Our conception has also been heavily influenced by the cowboys and Indians, outlaws, and cattle rustlers that play a crucial role in 20th-century Western film. At the heart of this mythic West is the rugged individualist. Families and family life are almost never the focus of traditional Western novels or films. The heroes and villains of the mythic West are almost always "lone wolves."

So to what extent is the myth of the American West an accurate reflection of reality? What role did families play in the Wild West? Explore these and other questions about family life on the frontier in this new learning activity from History Study Center.


William Cody
© Getty Images


Learning Activity
1. Assign students to browse through some of the resources in the History Study Center Study Unit The "Wild West": Life on the American Frontier.

Have them pay close attention to sources that describe either the presence or absence of family life.
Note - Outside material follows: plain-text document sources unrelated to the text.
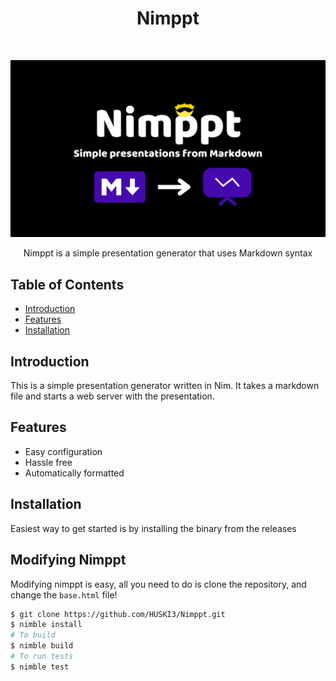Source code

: <h1 align="center"> Nimppt </h1> <br>
<p align="center">
  <a href="https://github.com/HUSKI3/Nimppt">
    <img alt="Nimppt" title="Nimppt" src="https://raw.githubusercontent.com/HUSKI3/Nimppt/main/resources/Nimppt.png">
  </a>
</p>

<p align="center">
  Nimppt is a simple presentation generator that uses Markdown syntax
</p>

## Table of Contents

- [Introduction](#introduction)
- [Features](#features)
- [Installation](#installation)

## Introduction
This is a simple presentation generator written in Nim. It takes a markdown file and starts a web server with the presentation.

## Features

- Easy configuration
- Hassle free
- Automatically formatted

## Installation
Easiest way to get started is by installing the binary from the releases

## Modifying Nimppt
Modifying nimppt is easy, all you need to do is clone the repository, and change the `base.html` file!

```bash
$ git clone https://github.com/HUSKI3/Nimppt.git
$ nimble install
# To build
$ nimble build
# To run tests
$ nimble test
```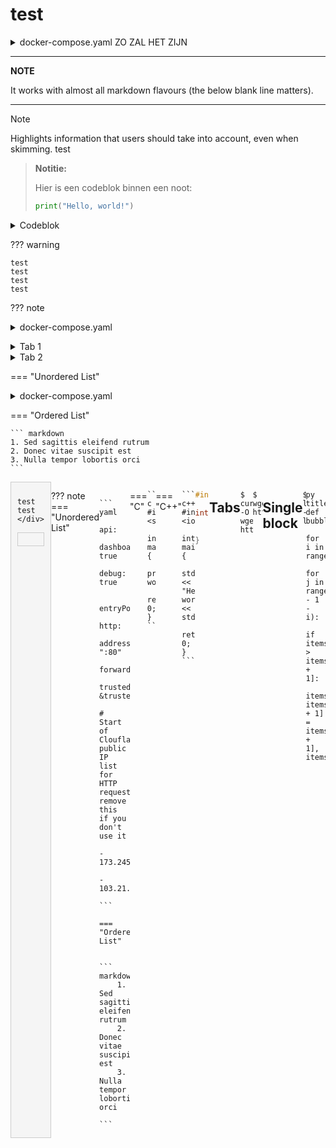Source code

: # test



<details>
<summary>docker-compose.yaml ZO ZAL HET ZIJN</summary>
```python
def greet(name):
    print("Hello,", name + "!")
test
test
test
bla
``` 
</details>

---
**NOTE**

It works with almost all markdown flavours (the below blank line matters).

---


> [!NOTE]  
> Highlights information that users should take into account, even when skimming.
> test

> **Notitie:** 
>
> Hier is een codeblok binnen een noot:
>
> ```python
> print("Hello, world!")
> ```


<details>
<summary>Codeblok</summary>
```python
def greet(name):
    print("Hello,", name + "!")
```

</details>







??? warning


    test
    test
    test
    test





??? note
    <details>
    <summary>docker-compose.yaml</summary>
    ```python
    def greet(name):
        print("Hello,", name + "!")
    ``` 
    </details>

<details>
  <summary>Tab 1</summary>
  </details>

<details>
  <summary>Tab 2</summary>
  </details>



=== "Unordered List"
<details>
<summary>docker-compose.yaml</summary>
```python
def greet(name):
    print("Hello,", name + "!")
```
</details>

    

=== "Ordered List"

    ``` markdown
    1. Sed sagittis eleifend rutrum
    2. Donec vitae suscipit est
    3. Nulla tempor lobortis orci
    ```

<style>
  .code-container {
    display: flex;
  }

  .code-block {
    flex: 1;
    border: 1px solid #ccc;
    padding: 10px;
    background-color: #f5f5f5;
  }
</style>

<div class="code-container">
  <div class="code-block">
    
    test
    test
    </div>
  <div class="code-block">
    </div>
</div>


??? note
    === "Unordered List"

        ``` yaml
        api:
        dashboard: true
        debug: true

        entryPoints:
        http:
            address: ":80"
            forwardedHeaders:
            trustedIPs: &trustedIps
                # Start of Clouflare public IP list for HTTP requests, remove this if you don't use it
                - 173.245.48.0/20
                - 103.21.244.0/22
        ```     

    === "Ordered List"

        ``` markdown
        1. Sed sagittis eleifend rutrum
        2. Donec vitae suscipit est
        3. Nulla tempor lobortis orci
        ```

=== "C"

    ``` c
    #include <stdio.h>

    int main(void) {
      printf("Hello world!\n");
      return 0;
    }
    ```

=== "C++"

    ``` c++
    #include <iostream>

    int main(void) {
      std::cout << "Hello world!" << std::endl;
      return 0;
    }
    ```


``` c++
#include <iostream>

int main(void) {
    std::cout << "Hello world!" << std::endl;
    return 0;
}
```

## Tabs 

```curl
$ curl -O wget http://example.com/pk.zip
```

```wget
$ wget http://example.com/pk.zip
```

## Single block

```
$ ls -lisa
```


    py title="bubble_sort.py"
    def bubble_sort(items):
        for i in range(len(items)):
            for j in range(len(items) - 1 - i):
                if items[j] > items[j + 1]:
                    items[j], items[j + 1] = items[j + 1], items[j]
They should look, for example, at sources that portray the lives of cowboys and cowgirls, the cattle industry, Native American life and culture, settlement, outlaws, immigrant life, etc. As they browse, the students should look for answers to the following questions:
a. In what ways does the popular myth of the rugged individualist on the American frontier give us a distorted picture of what life was really like in the American West of the 19th century? What role did families play in the history of the American frontier? Why are depictions of family life often absent from popular literary and cinematic treatments of the Wild West?

b. What elements of frontier life either worked in favor of or against cultivating a stable family life on the frontier?

c. What was life like for Native American families on the frontier? In what ways did American expansionism become a destructive force for these families?
2. Lead students in a discussion of the role of families in the Wild West in which you explore the questions above as an entire group.